By the end of the Creative Writing MFA program, all students should be able to:
- If they are fiction writers: write and revise original fiction that has a compelling and original voice; interesting, well-developed characters; a clear narrative arc; and emotional resonance. It should reflect an awareness of previous and current achievement in fiction.
- If they are poets: write and revise original poetry that uses language, image, voice, and form in interesting ways that reflect an awareness of previous and current poetic achievement.
- Provide constructive, insightful, and helpful criticism of their peers’ original fiction or poetry.
- Closely read and critique literature with a particular eye for the way(s) in which their own creative work can benefit from the work of writers before them.
- Effectively teach creative writing and literature at the high school and/or college level.
- Demonstrate an understanding (through the world language requirement, including the option of taking Translation Seminar) of the resources available to their own creative work in the literatures of other countries.

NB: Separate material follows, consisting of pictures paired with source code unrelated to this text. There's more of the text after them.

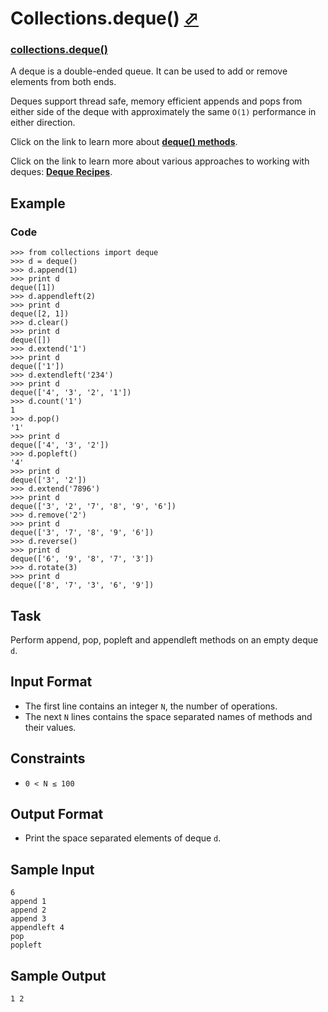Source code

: # Collections.deque() [⬀](https://www.hackerrank.com/challenges/py-collections-deque)

### [collections.deque()](https://docs.python.org/2/library/collections.html#collections.deque)

A deque is a double-ended queue. It can be used to add or remove elements from both ends.

Deques support thread safe, memory efficient appends and pops from either side of the deque with approximately the same `O(1)` performance in either direction.

Click on the link to learn more about **[deque() methods](https://docs.python.org/2/library/collections.html#deque-objects)**.

Click on the link to learn more about various approaches to working with deques: **[Deque Recipes](https://docs.python.org/2.7/library/collections.html#deque-recipes)**.

## Example

### Code
```
>>> from collections import deque
>>> d = deque()
>>> d.append(1)
>>> print d
deque([1])
>>> d.appendleft(2)
>>> print d
deque([2, 1])
>>> d.clear()
>>> print d
deque([])
>>> d.extend('1')
>>> print d
deque(['1'])
>>> d.extendleft('234')
>>> print d
deque(['4', '3', '2', '1'])
>>> d.count('1')
1
>>> d.pop()
'1'
>>> print d
deque(['4', '3', '2'])
>>> d.popleft()
'4'
>>> print d
deque(['3', '2'])
>>> d.extend('7896')
>>> print d
deque(['3', '2', '7', '8', '9', '6'])
>>> d.remove('2')
>>> print d
deque(['3', '7', '8', '9', '6'])
>>> d.reverse()
>>> print d
deque(['6', '9', '8', '7', '3'])
>>> d.rotate(3)
>>> print d
deque(['8', '7', '3', '6', '9'])
```

## Task

Perform append, pop, popleft and appendleft methods on an empty deque `d`.

## Input Format

- The first line contains an integer `N`, the number of operations.
- The next `N` lines contains the space separated names of methods and their values.

## Constraints
- `0 < N ≤ 100`

## Output Format

- Print the space separated elements of deque `d`.

## Sample Input
```
6
append 1
append 2
append 3
appendleft 4
pop
popleft
```

## Sample Output
```
1 2
```
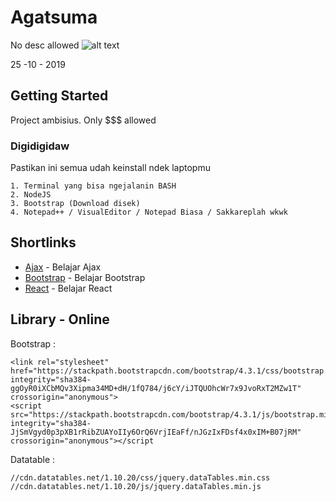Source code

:# Agatsuma
No desc allowed
![alt text](https://github.com/okuruu/Agatsuma/blob/master/Ribbons/maks.jpg)

25 -10 - 2019

## Getting Started
Project ambisius. Only $$$ allowed

### Digidigidaw

Pastikan ini semua udah keinstall ndek laptopmu

```
1. Terminal yang bisa ngejalanin BASH
2. NodeJS
3. Bootstrap (Download disek)
4. Notepad++ / VisualEditor / Notepad Biasa / Sakkareplah wkwk
```

## Shortlinks

* [Ajax](https://sekolahkoding.com/kelas/tag/ajax) - Belajar Ajax
* [Bootstrap](https://www.malasngoding.com/tag/tutorial-bootstrap-bahasa-indonesia-untuk-pemula/) - Belajar Bootstrap
* [React](https://www.kodingindonesia.com/react-js-dan-installasi/) - Belajar React

## Library - Online 
Bootstrap :
```
<link rel="stylesheet" href="https://stackpath.bootstrapcdn.com/bootstrap/4.3.1/css/bootstrap.min.css" integrity="sha384-ggOyR0iXCbMQv3Xipma34MD+dH/1fQ784/j6cY/iJTQUOhcWr7x9JvoRxT2MZw1T" crossorigin="anonymous">
<script src="https://stackpath.bootstrapcdn.com/bootstrap/4.3.1/js/bootstrap.min.js" integrity="sha384-JjSmVgyd0p3pXB1rRibZUAYoIIy6OrQ6VrjIEaFf/nJGzIxFDsf4x0xIM+B07jRM" crossorigin="anonymous"></script 
```
Datatable :
```
//cdn.datatables.net/1.10.20/css/jquery.dataTables.min.css
//cdn.datatables.net/1.10.20/js/jquery.dataTables.min.js
```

- Through Global Fellowship travel, explore and reflect upon the cultural, historical, geographical, and linguistic landscapes of a country of their choice outside of the United States for up to three months.
The MFA is an eight-course, 32-credit degree, including four workshops, four graduate literature courses, and completion of a world language requirement.
At least four of the courses taken must be workshops the genre in which the student is admitted (either fiction or poetry). The four remaining courses are normally graduate-level literature courses, some of which may be completed during the BU summer session(s). Students must receive a grade of at least B– in these courses.
It is possible to take a course (or courses) in a subject or discipline other than literature, provided that these are demonstrably essential to the student’s creative work, and show a strong emphasis in reading literary, as distinct from purely scholarly or academic, texts. Such courses are subject to the approval of the program director.
Each student who has not previously completed at least two college courses of intermediate study in a non-English world language or is not already multilingual may fulfill the language requirement in one of the following ways:
- Satisfactory completion of CAS TL 540 (the Translation Seminar) (it should be noted that proficiency in a second language is listed as a prerequisite for the course) and its corequisite CAS TL 542 (Literary Translation). Students who choose this option may first wish to consult the Translation Seminar instructor; they must also choose a mentor from the language department for the source language from which they are working.
- Satisfactory completion of a BU course in a non-English world language, usually taught in that language (for example, CAS LF 350 Introduction to French Texts), or a 500-level reading course in a world language (texts and instruction usually in that language), subject to approval by the Creative Writing Program Director.
- Passing GRS LF 621 Reading French, GRS LG 621 Reading German, GRS LI 621 Reading Italian, or GRS LS 621 Reading Spanish. These reading knowledge-only courses are offered Pass/Fail for no academic credit, and enrollment is limited.
- Passing a Translation Exam proctored by a Creative Writing Department administrator or faculty member and graded by an expert in the language being translated.
Completion of a substantial master’s thesis in fiction or poetry is required for all students. The thesis should consist of a minimum of 95 pages of prose or 35 pages of poetry and must be read and signed by two members of Boston University faculty.